**Task directions**
Find the lines below in which the string "with" occurs. Copy each one.
=== Data excerpts ===
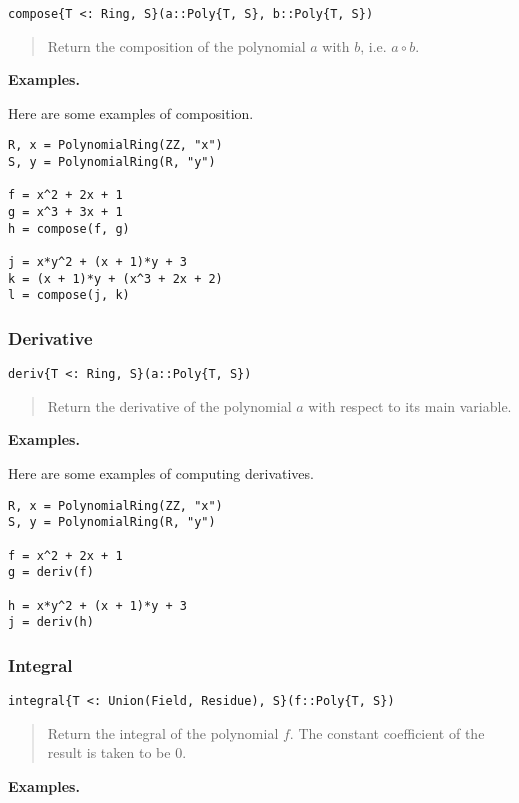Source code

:\documentclass[a4paper,10pt]{article}
\newcommand{\desc}[1]{\vspace{-3mm}\begin{quote}#1\end{quote}}
\begin{document}
{{\begin{lstlisting}
compose{T <: Ring, S}(a::Poly{T, S}, b::Poly{T, S})
\end{lstlisting}

\desc{Return the composition of the polynomial $a$ with $b$, i.e. $a \circ b$.}

\textbf{Examples.}

Here are some examples of composition.

\begin{lstlisting}
R, x = PolynomialRing(ZZ, "x")
S, y = PolynomialRing(R, "y")

f = x^2 + 2x + 1
g = x^3 + 3x + 1
h = compose(f, g)

j = x*y^2 + (x + 1)*y + 3
k = (x + 1)*y + (x^3 + 2x + 2)
l = compose(j, k)
\end{lstlisting}

\subsubsection{Derivative}

\begin{lstlisting}
deriv{T <: Ring, S}(a::Poly{T, S})
\end{lstlisting}

\desc{Return the derivative of the polynomial $a$ with respect to its main
variable.}

\textbf{Examples.}

Here are some examples of computing derivatives.

\begin{lstlisting}
R, x = PolynomialRing(ZZ, "x")
S, y = PolynomialRing(R, "y")

f = x^2 + 2x + 1
g = deriv(f)

h = x*y^2 + (x + 1)*y + 3
j = deriv(h)
\end{lstlisting}

\subsubsection{Integral}

\begin{lstlisting}
integral{T <: Union(Field, Residue), S}(f::Poly{T, S})
\end{lstlisting}

\desc{Return the integral of the polynomial $f$. The constant coefficient of
the result is taken to be $0$.}

\textbf{Examples.}

}}
\end{document}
===
**Output for this task**
\desc{Return the composition of the polynomial $a$ with $b$, i.e. $a \circ b$.}
\desc{Return the derivative of the polynomial $a$ with respect to its main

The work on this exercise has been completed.